Document images with source code
────────────────

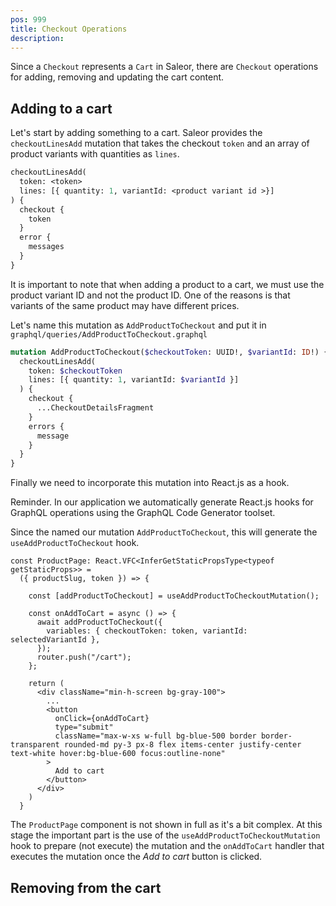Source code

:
 ```yaml
---
pos: 999 
title: Checkout Operations
description: 
---
```


Since a `Checkout` represents a `Cart` in Saleor, there are `Checkout` operations for adding, removing and updating the cart content.

## Adding to a cart

Let's start by adding something to a cart. Saleor provides the `checkoutLinesAdd` mutation that takes the checkout `token` and an array of product variants with quantities as `lines`.

```graphql
checkoutLinesAdd(
  token: <token> 
  lines: [{ quantity: 1, variantId: <product variant id >}]
) {
  checkout {
    token
  }
  error {
    messages
  }
}
```

It is important to note that when adding a product to a cart, we must use the product variant ID and not the product ID. One of the reasons is that variants of the same product may have different prices.

Let's name this mutation as `AddProductToCheckout` and put it in `graphql/queries/AddProductToCheckout.graphql`

```graphql
mutation AddProductToCheckout($checkoutToken: UUID!, $variantId: ID!) {
  checkoutLinesAdd(
    token: $checkoutToken
    lines: [{ quantity: 1, variantId: $variantId }]
  ) {
    checkout {
      ...CheckoutDetailsFragment
    }
    errors {
      message
    }
  }
}
```

Finally we need to incorporate this mutation into React.js as a hook.

<Notice>
Reminder. In our application we automatically generate React.js hooks for GraphQL operations using the GraphQL Code Generator toolset.
</Notice>

Since the named our mutation `AddProductToCheckout`, this will generate the `useAddProductToCheckout` hook.

```tsx
const ProductPage: React.VFC<InferGetStaticPropsType<typeof getStaticProps>> =
  ({ productSlug, token }) => {

    const [addProductToCheckout] = useAddProductToCheckoutMutation();

    const onAddToCart = async () => {
      await addProductToCheckout({
        variables: { checkoutToken: token, variantId: selectedVariantId },
      });
      router.push("/cart");
    };

    return (
      <div className="min-h-screen bg-gray-100">
        ...
        <button
          onClick={onAddToCart}
          type="submit"
          className="max-w-xs w-full bg-blue-500 border border-transparent rounded-md py-3 px-8 flex items-center justify-center text-white hover:bg-blue-600 focus:outline-none"
        >
          Add to cart
        </button>
      </div>
    )
  }
```

The `ProductPage` component is not shown in full as it's a bit complex. At this stage the important part is the use of the `useAddProductToCheckoutMutation` hook to prepare (not execute) the mutation and the `onAddToCart` handler that executes the mutation once the *Add to cart* button is clicked.

## Removing from the cart
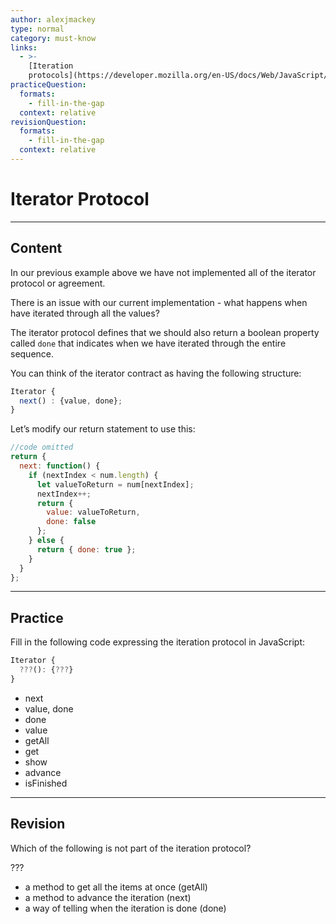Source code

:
 ```yaml
---
author: alexjmackey
type: normal
category: must-know
links:
  - >-
    [Iteration
    protocols](https://developer.mozilla.org/en-US/docs/Web/JavaScript/Reference/Iteration_protocols){website}
practiceQuestion:
  formats:
    - fill-in-the-gap
  context: relative
revisionQuestion:
  formats:
    - fill-in-the-gap
  context: relative
---
```


# Iterator Protocol


---

## Content

In our previous example above we have not implemented all of the iterator protocol or agreement.

There is an issue with our current implementation - what happens when have iterated through all the values?

The iterator protocol defines that we should also return a boolean property called `done` that indicates when we have iterated through the entire sequence.

You can think of the iterator contract as having the following structure:

```javascript
Iterator {
  next() : {value, done};
}
```

Let’s modify our return statement to use this:

```javascript
//code omitted
return {
  next: function() {
    if (nextIndex < num.length) {
      let valueToReturn = num[nextIndex];
      nextIndex++;
      return {
        value: valueToReturn,
        done: false
      };
    } else {
      return { done: true };
    }
  }
};
```


---

## Practice

Fill in the following code expressing the iteration protocol in JavaScript:

```javascript
Iterator {
  ???(): {???}
}
```

- next
- value, done
- done
- value
- getAll
- get
- show
- advance
- isFinished


---

## Revision

Which of the following is not part of the iteration protocol?

???

- a method to get all the items at once (getAll)
- a method to advance the iteration (next)
- a way of telling when the iteration is done (done)
 
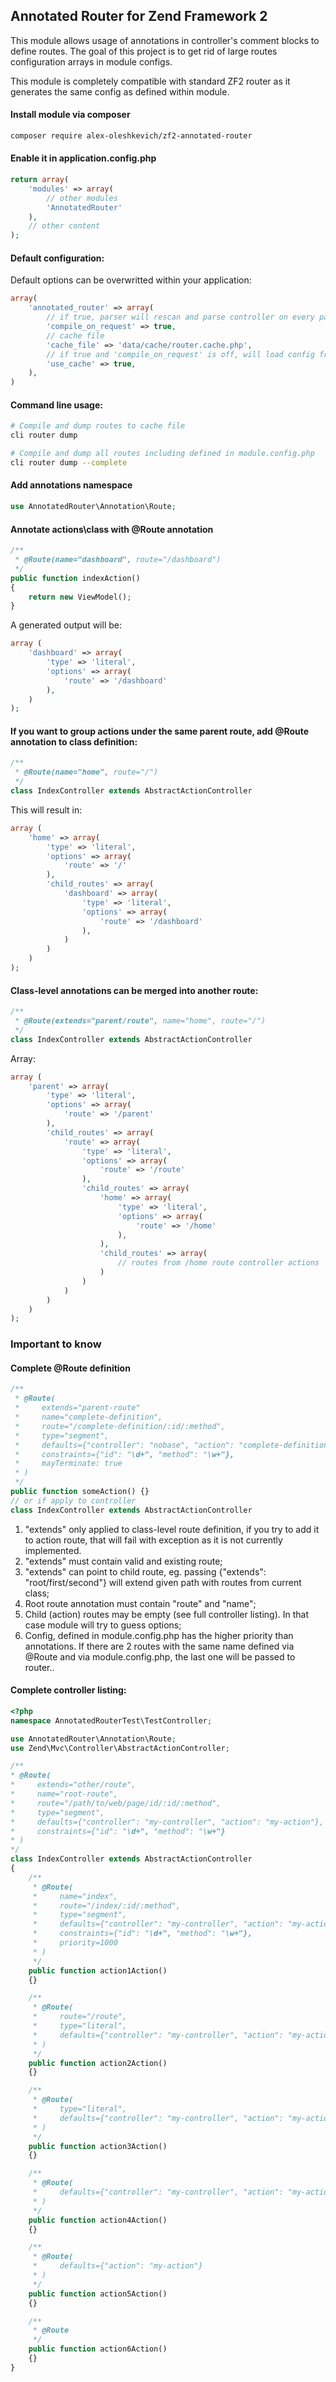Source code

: ## Annotated Router for Zend Framework 2

This module allows usage of annotations in controller's comment blocks to define routes.
The goal of this project is to get rid of large routes configuration arrays in module configs.

This module is completely compatible with standard ZF2 router as it generates the same config as defined within module.

#### Install module via composer
```bash
composer require alex-oleshkevich/zf2-annotated-router
```

#### Enable it in application.config.php
```php
return array(
    'modules' => array(
        // other modules
        'AnnotatedRouter'
    ),
    // other content
);
```

#### Default configuration:
Default options can be overwritted within your application:
```php
array(
    'annotated_router' => array(
        // if true, parser will rescan and parse controller on every page request
        'compile_on_request' => true, 
        // cache file
        'cache_file' => 'data/cache/router.cache.php', 
        // if true and 'compile_on_request' is off, will load config from 'cache_file'
        'use_cache' => true,  
    ),
)
```

#### Command line usage:
```bash
# Compile and dump routes to cache file
cli router dump           

# Compile and dump all routes including defined in module.config.php
cli router dump --complete
```

#### Add annotations namespace
```php
use AnnotatedRouter\Annotation\Route;
```

#### Annotate actions\class with @Route annotation
```php
/**
 * @Route(name="dashboard", route="/dashboard")
 */
public function indexAction()
{
    return new ViewModel();
}
```
A generated output will be:
```php
array (
    'dashboard' => array(
        'type' => 'literal',
        'options' => array(
            'route' => '/dashboard'
        ),
    )
);
```

#### If you want to group actions under the same parent route, add @Route annotation to class definition:
```php
/**
 * @Route(name="home", route="/")
 */
class IndexController extends AbstractActionController
```
This will result in:
```php
array (
    'home' => array(
        'type' => 'literal',
        'options' => array(
            'route' => '/'
        ),
        'child_routes' => array(
            'dashboard' => array(
                'type' => 'literal',
                'options' => array(
                    'route' => '/dashboard'
                ),
            )
        )
    )
);
```

#### Class-level annotations can be merged into another route:
```php
/**
 * @Route(extends="parent/route", name="home", route="/")
 */
class IndexController extends AbstractActionController
```

Array:
```php
array (
    'parent' => array(
        'type' => 'literal',
        'options' => array(
            'route' => '/parent'
        ),
        'child_routes' => array(
            'route' => array(
                'type' => 'literal',
                'options' => array(
                    'route' => '/route'
                ),
                'child_routes' => array(
                    'home' => array(
                        'type' => 'literal',
                        'options' => array(
                            'route' => '/home'
                        ),
                    ),
                    'child_routes' => array(
                        // routes from /home route controller actions
                    )
                )
            )
        )
    )
);
```


### Important to know
#### Complete @Route definition
```php
/**
 * @Route(
 *     extends="parent-route"
 *     name="complete-definition",
 *     route="/complete-definition/:id/:method",
 *     type="segment",
 *     defaults={"controller": "nobase", "action": "complete-definition-action"},
 *     constraints={"id": "\d+", "method": "\w+"},
 *     mayTerminate: true
 * )
 */
public function someAction() {}
// or if apply to controller
class IndexController extends AbstractActionController
```

1. "extends" only applied to class-level route definition, if you try to add it to action route, that will fail with exception as it is not currently implemented.
2. "extends" must contain valid and existing route;
3. "extends" can point to child route, eg. passing {"extends": "root/first/second"} will extend given path with routes from current class;
4. Root route annotation must contain "route" and "name";
5. Child (action) routes may be empty (see full controller listing). In that case module will try to guess options;
5. Config, defined in module.config.php has the higher priority than annotations. If there are 2 routes with the same name defined via @Route and via module.config.php, the last one will be passed to router..

#### Complete controller listing:
```php
<?php
namespace AnnotatedRouterTest\TestController;

use AnnotatedRouter\Annotation\Route;
use Zend\Mvc\Controller\AbstractActionController;

/**
* @Route(
*     extends="other/route",
*     name="root-route",
*     route="/path/to/web/page/id/:id/:method",
*     type="segment",
*     defaults={"controller": "my-controller", "action": "my-action"},
*     constraints={"id": "\d+", "method": "\w+"}
* )
*/
class IndexController extends AbstractActionController
{
    /**
     * @Route(
     *     name="index",
     *     route="/index/:id/:method",
     *     type="segment",
     *     defaults={"controller": "my-controller", "action": "my-action"},
     *     constraints={"id": "\d+", "method": "\w+"},
     *     priority=1000
     * )
     */
    public function action1Action()
    {}

    /**
     * @Route(
     *     route="/route",
     *     type="literal",
     *     defaults={"controller": "my-controller", "action": "my-action"}
     * )
     */
    public function action2Action()
    {}

    /**
     * @Route(
     *     type="literal",
     *     defaults={"controller": "my-controller", "action": "my-action"}
     * )
     */
    public function action3Action()
    {}

    /**
     * @Route(
     *     defaults={"controller": "my-controller", "action": "my-action"}
     * )
     */
    public function action4Action()
    {}

    /**
     * @Route(
     *     defaults={"action": "my-action"}
     * )
     */
    public function action5Action()
    {}

    /**
     * @Route
     */
    public function action6Action()
    {}
}

```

────────────────

> **Work order**: Please give back exactly the lines from the first line of the records above through the line containing "It is important", only those and both included, with the pictures removed.

> **Solution below**:
Source code

:
 ```yaml
---
pos: 999 
title: Checkout Operations
description: 
---
```


Since a `Checkout` represents a `Cart` in Saleor, there are `Checkout` operations for adding, removing and updating the cart content.

## Adding to a cart

Let's start by adding something to a cart. Saleor provides the `checkoutLinesAdd` mutation that takes the checkout `token` and an array of product variants with quantities as `lines`.

```graphql
checkoutLinesAdd(
  token: <token> 
  lines: [{ quantity: 1, variantId: <product variant id >}]
) {
  checkout {
    token
  }
  error {
    messages
  }
}
```

It is important to note that when adding a product to a cart, we must use the product variant ID and not the product ID. One of the reasons is that variants of the same product may have different prices.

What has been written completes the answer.